Congratulations Horace Seldon

White anti-racist activists have a hero and role model in Horace Seldon, founder of Boston's Community Change, Inc.

Seldon recently received the Public Citizen of the Year Award from the Massachusetts Chapter of the National Association of Social Workers.

My niece Jenny and I were fortunate to to receive a tour of Black Boston from Seldon, who is semi-retired from his years with the national park Service giving tours. It was a cold windy day but we were glad we were there. Hard to keep up with Mr. Seldon, in more ways than one.

A new school

Mom has managed to get the trips into an in-demand charter school. I know - the teachers aren't unionized, they experiment on students, they abet segregation - but in the Philadelphia public school system they're a life raft in choppy seas and it was not easy to secure three spots on the same raft.

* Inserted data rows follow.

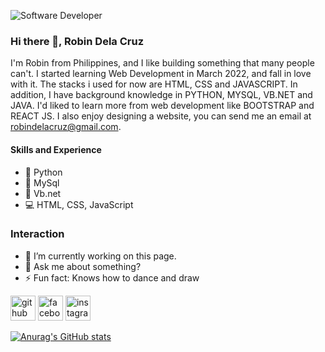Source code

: ![Software Developer](https://github.com/robin-dc/robindelacruz/blob/main/banner_github.png)

### Hi there 👋, Robin Dela Cruz
I'm Robin from Philippines, and I like building something that many people can't. I started learning Web Development in March 2022, and fall in love with it. The stacks i used for now are HTML, CSS and JAVASCRIPT. In addition, I have background knowledge in PYTHON, MYSQL, VB.NET and JAVA. I'd liked to learn more from web development like BOOTSTRAP and REACT JS. I also enjoy designing a website, you can send me an email at robindelacruz@gmail.com.

#### Skills and Experience
- 🐍 Python
- 🐧 MySql
- 📱 Vb.net
- 💻 HTML, CSS, JavaScript

### Interaction
- 🔭 I’m currently working on this page. 
- 💬 Ask me about something? 
- ⚡ Fun fact: Knows how to dance and draw 


[<img src='https://cdn.jsdelivr.net/npm/simple-icons@3.0.1/icons/github.svg' alt='github' height='40'>](https://github.com/https://github.com/robin-dc)  [<img src='https://cdn.jsdelivr.net/npm/simple-icons@3.0.1/icons/facebook.svg' alt='facebook' height='40'>](https://www.facebook.com/https://www.facebook.com/robin.delacruz.353803/)  [<img src='https://cdn.jsdelivr.net/npm/simple-icons@3.0.1/icons/instagram.svg' alt='instagram' height='40'>](https://www.instagram.com/twitter.com/rrraw_wrrr/)  



[![Anurag's GitHub stats](https://github-readme-stats.vercel.app/api?username=robin-dc)](https://github.com/anuraghazra/github-readme-stats)
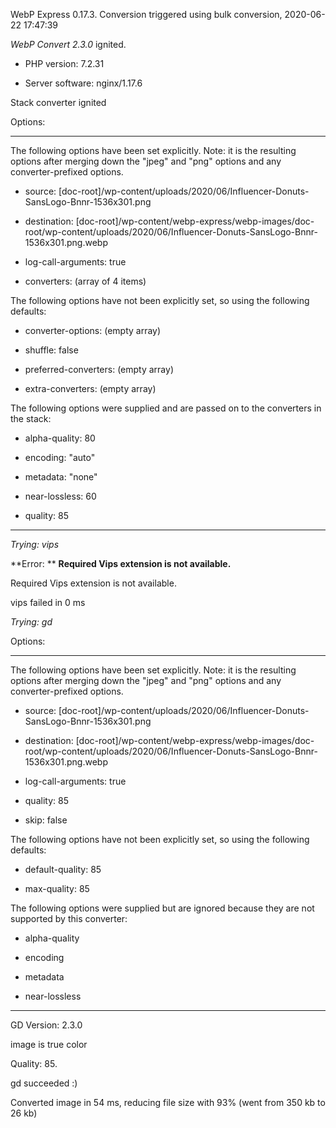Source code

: WebP Express 0.17.3. Conversion triggered using bulk conversion, 2020-06-22 17:47:39

*WebP Convert 2.3.0*  ignited.
- PHP version: 7.2.31
- Server software: nginx/1.17.6

Stack converter ignited

Options:
------------
The following options have been set explicitly. Note: it is the resulting options after merging down the "jpeg" and "png" options and any converter-prefixed options.
- source: [doc-root]/wp-content/uploads/2020/06/Influencer-Donuts-SansLogo-Bnnr-1536x301.png
- destination: [doc-root]/wp-content/webp-express/webp-images/doc-root/wp-content/uploads/2020/06/Influencer-Donuts-SansLogo-Bnnr-1536x301.png.webp
- log-call-arguments: true
- converters: (array of 4 items)

The following options have not been explicitly set, so using the following defaults:
- converter-options: (empty array)
- shuffle: false
- preferred-converters: (empty array)
- extra-converters: (empty array)

The following options were supplied and are passed on to the converters in the stack:
- alpha-quality: 80
- encoding: "auto"
- metadata: "none"
- near-lossless: 60
- quality: 85
------------


*Trying: vips* 

**Error: ** **Required Vips extension is not available.** 
Required Vips extension is not available.
vips failed in 0 ms

*Trying: gd* 

Options:
------------
The following options have been set explicitly. Note: it is the resulting options after merging down the "jpeg" and "png" options and any converter-prefixed options.
- source: [doc-root]/wp-content/uploads/2020/06/Influencer-Donuts-SansLogo-Bnnr-1536x301.png
- destination: [doc-root]/wp-content/webp-express/webp-images/doc-root/wp-content/uploads/2020/06/Influencer-Donuts-SansLogo-Bnnr-1536x301.png.webp
- log-call-arguments: true
- quality: 85
- skip: false

The following options have not been explicitly set, so using the following defaults:
- default-quality: 85
- max-quality: 85

The following options were supplied but are ignored because they are not supported by this converter:
- alpha-quality
- encoding
- metadata
- near-lossless
------------

GD Version: 2.3.0
image is true color
Quality: 85. 
gd succeeded :)

Converted image in 54 ms, reducing file size with 93% (went from 350 kb to 26 kb)
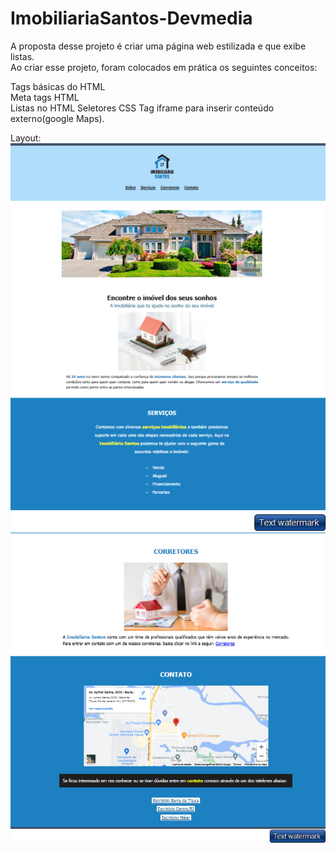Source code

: # ImobiliariaSantos-Devmedia

A proposta desse projeto é criar uma página web estilizada e que exibe listas.  
Ao criar esse projeto, foram colocados em prática os seguintes conceitos:

Tags básicas do HTML<br>
Meta tags HTML<br>
Listas no HTML
Seletores CSS
Tag iframe para inserir conteúdo externo(google Maps).

Layout:
<img src="img/layout1.png">
<img src="img/layout2.png">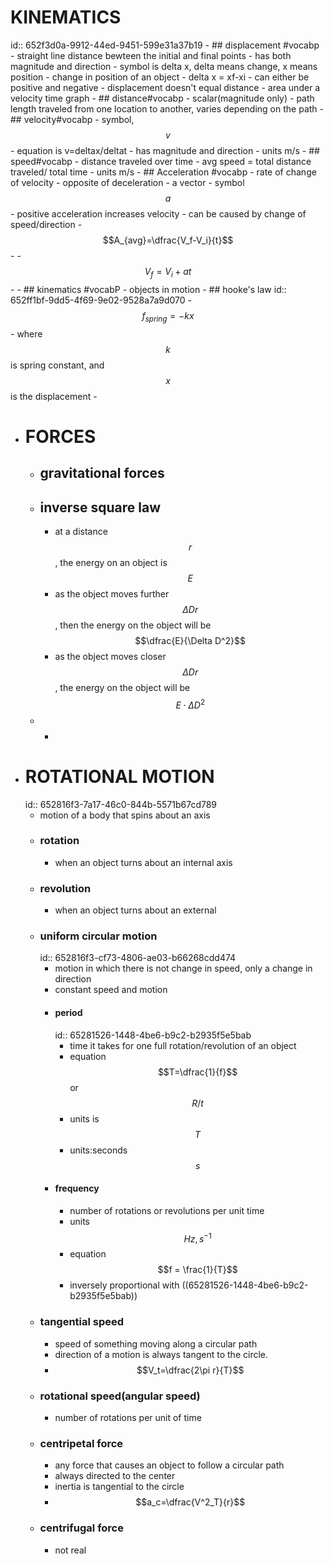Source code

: # KINEMATICS
id:: 652f3d0a-9912-44ed-9451-599e31a37b19
	- ## displacement #vocabp
		- straight line distance bewteen the initial and final points
		- has both magnitude and direction
		- symbol is delta x, delta means change, x means position
		- change in position of an object - delta x = xf-xi
		- can either be positive and negative
		- displacement doesn't equal distance
		- area under a velocity time graph
	- ## distance#vocabp
		- scalar(magnitude only)
		- path length traveled from one location to another, varies depending on the path
	- ## velocity#vocabp
		- symbol, $$v$$
		- equation is v=deltax/deltat
		- has magnitude and direction
		- units m/s
	- ## speed#vocabp
		- distance traveled over time
		- avg speed = total distance traveled/ total time
		- units m/s
	- ## Acceleration #vocabp
		- rate of change of velocity
		- opposite of deceleration
		- a vector
		- symbol $$a$$
		- positive acceleration increases velocity
		- can be caused by change of speed/direction
		- $$A_{avg}=\dfrac{V_f-V_i}{t}$$
		-
		- $$V_f=V_i+at$$
		-
		- ## kinematics #vocabP
			- objects in motion
		- ## hooke's law
		  id:: 652ff1bf-9dd5-4f69-9e02-9528a7a9d070
			- $$f_{spring}=-kx$$
			- where $$k$$ is spring constant, and $$x$$ is the displacement
			-
- # FORCES
	- ## gravitational forces
	- ## inverse square law
		- at a distance $$r$$, the energy on an object is $$E$$
		- as the object moves further $$\Delta Dr$$, then the energy on the object will be $$\dfrac{E}{\Delta D^2}$$
		- as the object moves closer $$\Delta Dr$$, the energy on the object will be $$E\cdot\Delta D^2$$
	-
		- $$$$
- # ROTATIONAL MOTION
  id:: 652816f3-7a17-46c0-844b-5571b67cd789
	- motion of a body that spins about an axis
	- ### rotation
		- when an object turns about an internal axis
	- ### revolution
		- when an object turns about an external
	- ### uniform circular motion
	  id:: 652816f3-cf73-4806-ae03-b66268cdd474
		- motion in which there is not change in speed, only a change in direction
		- constant speed and motion
		- #### period
		  id:: 65281526-1448-4be6-b9c2-b2935f5e5bab
			- time it takes for one full rotation/revolution of an object
			- equation $$T=\dfrac{1}{f}$$ or $$R/t$$
			- units is $$T$$
			- units:seconds $$s$$
		- #### frequency
			- number of rotations or revolutions per unit time
			- units $$Hz,s^{-1}$$
			- equation $$f = \frac{1}{T}$$
			- inversely proportional with ((65281526-1448-4be6-b9c2-b2935f5e5bab))
	- ### tangential speed
		- speed of something moving along a circular path
		- direction of a motion is always tangent to the circle.
		- $$V_t=\dfrac{2\pi r}{T}$$
	- ### rotational speed(angular speed)
		- number of rotations per unit of time
	- ### centripetal force
		- any force that causes an object to follow a circular path
		- always directed to the center
		- inertia is tangential to the circle
		- $$a_c=\dfrac{V^2_T}{r}$$
	- ### centrifugal force
		- not real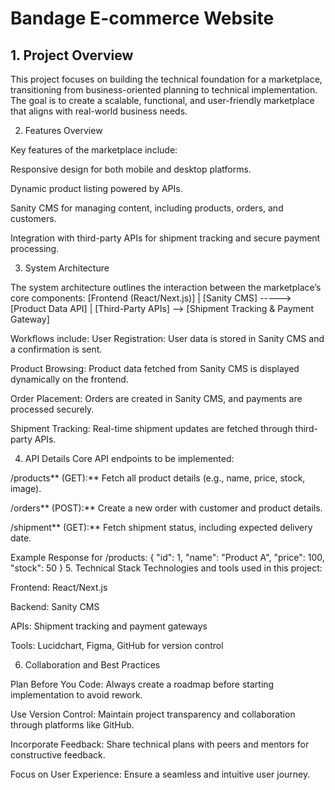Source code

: <h1>Bandage E-commerce Website</h1>

<h2>1. Project Overview</h2>
<p>This project focuses on building the technical foundation for a marketplace, transitioning from business-oriented planning to technical implementation. The goal is to create a scalable, functional, and user-friendly marketplace that aligns with real-world business needs.</p>

2. Features Overview

Key features of the marketplace include:

Responsive design for both mobile and desktop platforms.

Dynamic product listing powered by APIs.

Sanity CMS for managing content, including products, orders, and customers.

Integration with third-party APIs for shipment tracking and secure payment processing.

3. System Architecture

The system architecture outlines the interaction between the marketplace’s core components:
[Frontend (React/Next.js)]
      |
[Sanity CMS] -----> [Product Data API]
      |
[Third-Party APIs] --> [Shipment Tracking & Payment Gateway]

Workflows include:
User Registration: User data is stored in Sanity CMS and a confirmation is sent.

Product Browsing: Product data fetched from Sanity CMS is displayed dynamically on the frontend.

Order Placement: Orders are created in Sanity CMS, and payments are processed securely.

Shipment Tracking: Real-time shipment updates are fetched through third-party APIs.

4. API Details
 Core API endpoints to be implemented:

/products** (GET):** Fetch all product details (e.g., name, price, stock, image).

/orders** (POST):** Create a new order with customer and product details.

/shipment** (GET):** Fetch shipment status, including expected delivery date.

Example Response for /products:
{
  "id": 1,
  "name": "Product A",
  "price": 100,
  "stock": 50
}
5. Technical Stack
Technologies and tools used in this project:

Frontend: React/Next.js

Backend: Sanity CMS

APIs: Shipment tracking and payment gateways

Tools: Lucidchart, Figma, GitHub for version control

6. Collaboration and Best Practices

Plan Before You Code: Always create a roadmap before starting implementation to avoid rework.

Use Version Control: Maintain project transparency and collaboration through platforms like GitHub.

Incorporate Feedback: Share technical plans with peers and mentors for constructive feedback.

Focus on User Experience: Ensure a seamless and intuitive user journey.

Art, sports and music - this school has 'em. So look out junior high. The triplets are on their way. And guess what - the new school is in their old neighborhood; where you were born, I told them when we visited a few weeks back. And that park, Norris Square? Your first park, your first trees, your first swings.

They'll be taking the subway or a city bus a few miles south, back into the Badlands. That's why I walked them through it, reminded them - this is yours. You can feel safe here, or as safe anyway as you feel up where you live now, where you know everyone.

And then we walked back from the school to Kaki's house, where five adults in recovery live now. The boys know them, played checkers with them.

"Leslie and Vince, and Mary - they'll be right close by. If there's an emergency at the school or something."

"Yeah like if someone gets shot," said little Lamarr.

That's the sort of thing they're thinking about, worrying about, as they enter--not high school--but sixth grade.

Arts, sports, music and (I pray) a way to make peace.